In order to uncover if and how populations of neurons interact and cooperate to encode a sensory input, the Victor-Purpura and the van Rossum distances have been extended to measures that can estimate the dissimilarity between different responses recorded from a population of neurons (Aronov et al., 2003, and Houghton and Sen, 2008, respectively). Both of these extensions introduce a second parameter which describes the importance of distinguishing spikes fired in different cells by interpolating between the two extreme coding strategies for neuronal populations: the summed population (SP) code where for each response the spike trains from different neurons are superimposed before the distances between different responses are calculated, and the labeled line (LL) code where the distances between different responses are calculated separately for each neuron and then added. For the van Rossum population extension computational expense is an even greater difficulty but the same markage trick as in the bivariate case can be applied (Houghton and Kreuz, 2012).

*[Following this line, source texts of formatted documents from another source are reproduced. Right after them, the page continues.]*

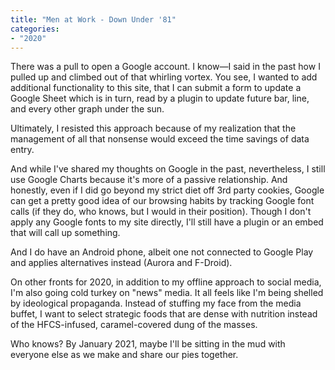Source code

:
 ```yaml
---
title: "Men at Work - Down Under '81"
categories:
- "2020"
---
```

There was a pull to open a Google account. I know—I said in the past how I pulled up and climbed out of that whirling vortex. You see, I wanted to add additional functionality to this site, that I can submit a form to update a Google Sheet which is in turn, read by a plugin to update future bar, line, and every other graph under the sun.

Ultimately, I resisted this approach because of my realization that the management of all that nonsense would exceed the time savings of data entry.

And while I've shared my thoughts on Google in the past, nevertheless, I still use Google Charts because it's more of a passive relationship. And honestly, even if I did go beyond my strict diet off 3rd party cookies, Google can get a pretty good idea of our browsing habits by tracking Google font calls (if they do, who knows, but I would in their position). Though I don't apply any Google fonts to my site directly, I'll still have a plugin or an embed that will call up something.

And I do have an Android phone, albeit one not connected to Google Play and applies alternatives instead (Aurora and F-Droid).

On other fronts for 2020, in addition to my offline approach to social media, I'm also going cold turkey on "news" media. It all feels like I'm being shelled by ideological propaganda. Instead of stuffing my face from the media buffet, I want to select strategic foods that are dense with nutrition instead of the HFCS-infused, caramel-covered dung of the masses.

Who knows? By January 2021, maybe I'll be sitting in the mud with everyone else as we make and share our pies together.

Time-scale independent spike train distances

Complementary to the time-scale dependent approaches, in recent years spike train distances have been proposed which are parameter-free and time-scale-adaptive. While not allowing the functional characterization and precision analysis described above, single-valued methods give an objective and comparable estimate of neuronal variability. They can be preferable in applications to real data for which there is no validated knowledge about the relevant time scales. The computational cost is reduced since there is no need for parameter optimization. In fact, it is not at all guaranteed that there exists an optimal parameter. For example, spike trains that include different time-scales such as regular spiking and bursting might result in misleading conclusions, since any fixed parameter will misrepresent either one of these dynamics. Measures that do not rely on a time scale include event synchronization (Quian Quiroga et al., 2002) and SPIKE synchronization (Kreuz et al., 2015), as well as the ISI-distance (Kreuz et al., 2007a) and the SPIKE-distance (Kreuz et al., 2013).

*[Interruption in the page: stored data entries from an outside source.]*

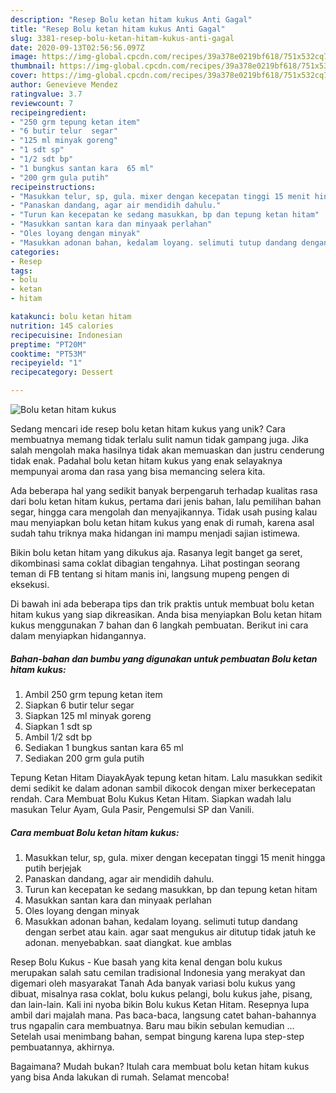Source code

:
 ```yaml
---
description: "Resep Bolu ketan hitam kukus Anti Gagal"
title: "Resep Bolu ketan hitam kukus Anti Gagal"
slug: 3381-resep-bolu-ketan-hitam-kukus-anti-gagal
date: 2020-09-13T02:56:56.097Z
image: https://img-global.cpcdn.com/recipes/39a378e0219bf618/751x532cq70/bolu-ketan-hitam-kukus-foto-resep-utama.jpg
thumbnail: https://img-global.cpcdn.com/recipes/39a378e0219bf618/751x532cq70/bolu-ketan-hitam-kukus-foto-resep-utama.jpg
cover: https://img-global.cpcdn.com/recipes/39a378e0219bf618/751x532cq70/bolu-ketan-hitam-kukus-foto-resep-utama.jpg
author: Genevieve Mendez
ratingvalue: 3.7
reviewcount: 7
recipeingredient:
- "250 grm tepung ketan item"
- "6 butir telur  segar"
- "125 ml minyak goreng"
- "1 sdt sp"
- "1/2 sdt bp"
- "1 bungkus santan kara  65 ml"
- "200 grm gula putih"
recipeinstructions:
- "Masukkan telur, sp, gula. mixer dengan kecepatan tinggi 15 menit hingga putih berjejak"
- "Panaskan dandang, agar air mendidih dahulu."
- "Turun kan kecepatan ke sedang masukkan, bp dan tepung ketan hitam"
- "Masukkan santan kara dan minyaak perlahan"
- "Oles loyang dengan minyak"
- "Masukkan adonan bahan, kedalam loyang. selimuti tutup dandang dengan serbet atau kain. agar saat mengukus air ditutup tidak jatuh ke adonan. menyebabkan. saat diangkat. kue amblas"
categories:
- Resep
tags:
- bolu
- ketan
- hitam

katakunci: bolu ketan hitam 
nutrition: 145 calories
recipecuisine: Indonesian
preptime: "PT20M"
cooktime: "PT53M"
recipeyield: "1"
recipecategory: Dessert

---
```



![Bolu ketan hitam kukus](https://img-global.cpcdn.com/recipes/39a378e0219bf618/751x532cq70/bolu-ketan-hitam-kukus-foto-resep-utama.jpg)

Sedang mencari ide resep bolu ketan hitam kukus yang unik? Cara membuatnya memang tidak terlalu sulit namun tidak gampang juga. Jika salah mengolah maka hasilnya tidak akan memuaskan dan justru cenderung tidak enak. Padahal bolu ketan hitam kukus yang enak selayaknya mempunyai aroma dan rasa yang bisa memancing selera kita.

Ada beberapa hal yang sedikit banyak berpengaruh terhadap kualitas rasa dari bolu ketan hitam kukus, pertama dari jenis bahan, lalu pemilihan bahan segar, hingga cara mengolah dan menyajikannya. Tidak usah pusing kalau mau menyiapkan bolu ketan hitam kukus yang enak di rumah, karena asal sudah tahu triknya maka hidangan ini mampu menjadi sajian istimewa.

Bikin bolu ketan hitam yang dikukus aja. Rasanya legit banget ga seret, dikombinasi sama coklat dibagian tengahnya. Lihat postingan seorang teman di FB tentang si hitam manis ini, langsung mupeng pengen di eksekusi.


Di bawah ini ada beberapa tips dan trik praktis untuk membuat bolu ketan hitam kukus yang siap dikreasikan. Anda bisa menyiapkan Bolu ketan hitam kukus menggunakan 7 bahan dan 6 langkah pembuatan. Berikut ini cara dalam menyiapkan hidangannya.

<!--inarticleads1-->

##### Bahan-bahan dan bumbu yang digunakan untuk pembuatan Bolu ketan hitam kukus:

1. Ambil 250 grm tepung ketan item
1. Siapkan 6 butir telur  segar
1. Siapkan 125 ml minyak goreng
1. Siapkan 1 sdt sp
1. Ambil 1/2 sdt bp
1. Sediakan 1 bungkus santan kara  65 ml
1. Sediakan 200 grm gula putih


Tepung Ketan Hitam DiayakAyak tepung ketan hitam. Lalu masukkan sedikit demi sedikit ke dalam adonan sambil dikocok dengan mixer berkecepatan rendah. Cara Membuat Bolu Kukus Ketan Hitam. Siapkan wadah lalu masukan Telur Ayam, Gula Pasir, Pengemulsi SP dan Vanili. 

<!--inarticleads2-->

##### Cara membuat Bolu ketan hitam kukus:

1. Masukkan telur, sp, gula. mixer dengan kecepatan tinggi 15 menit hingga putih berjejak
1. Panaskan dandang, agar air mendidih dahulu.
1. Turun kan kecepatan ke sedang masukkan, bp dan tepung ketan hitam
1. Masukkan santan kara dan minyaak perlahan
1. Oles loyang dengan minyak
1. Masukkan adonan bahan, kedalam loyang. selimuti tutup dandang dengan serbet atau kain. agar saat mengukus air ditutup tidak jatuh ke adonan. menyebabkan. saat diangkat. kue amblas


Resep Bolu Kukus - Kue basah yang kita kenal dengan bolu kukus merupakan salah satu cemilan tradisional Indonesia yang merakyat dan digemari oleh masyarakat Tanah Ada banyak variasi bolu kukus yang dibuat, misalnya rasa coklat, bolu kukus pelangi, bolu kukus jahe, pisang, dan lain-lain. Kali ini nyoba bikin Bolu kukus Ketan Hitam. Resepnya lupa ambil dari majalah mana. Pas baca-baca, langsung catet bahan-bahannya trus ngapalin cara membuatnya. Baru mau bikin sebulan kemudian … Setelah usai menimbang bahan, sempat bingung karena lupa step-step pembuatannya, akhirnya. 

Bagaimana? Mudah bukan? Itulah cara membuat bolu ketan hitam kukus yang bisa Anda lakukan di rumah. Selamat mencoba!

Event and SPIKE synchronization

Figure 3: Event synchronization. Two spike trains X and Y and the cumulative number of coincidences (top) and the cumulative relative delays (bottom).

Event synchronization and SPIKE synchronization act as coincidence detectors and quantify the level of synchrony from the number of quasi-simultaneous appearances of spikes. The calculation of both measures consists of two steps. The first step is coincidence detection and the second step is a combination of normalization and windowing. The two measures share the same coincidence detection method but they differ in both normalization and windowing.

In the coincidence detection method which was first proposed for event synchronization the temporal resolution can be adjusted by means of a coincidence window of fixed size \(\tau\). But the main variant is parameter- and scale-free since the maximum time lag \(\tau_{ij}\) up to which two spikes \(t_i^x\) and \(t_j^y\) are considered to be synchronous is adapted to the local spike rates according to

\[\tag{5} \tau_{ij} = \min \{t_{i+1}^x - t_i^x, t_i^x - t_{i-1}^x,t_{j+1}^y - t_j^y, t_j^y - t_{j-1}^y\}/2\ .\]

Event synchronization

Denoting the respective number of spikes in the interval \([0,t]\) as \(S_x (t)\) and \(S_y (t)\), the number of appearances of a spike in \(X\) shortly after a spike in \(Y\) is given by

\[\tag{6} c^{(x|y)} (t) = \sum_{i=1}^{S_x (t)} \sum_{j=1}^{S_y (t)} J_{ij}\]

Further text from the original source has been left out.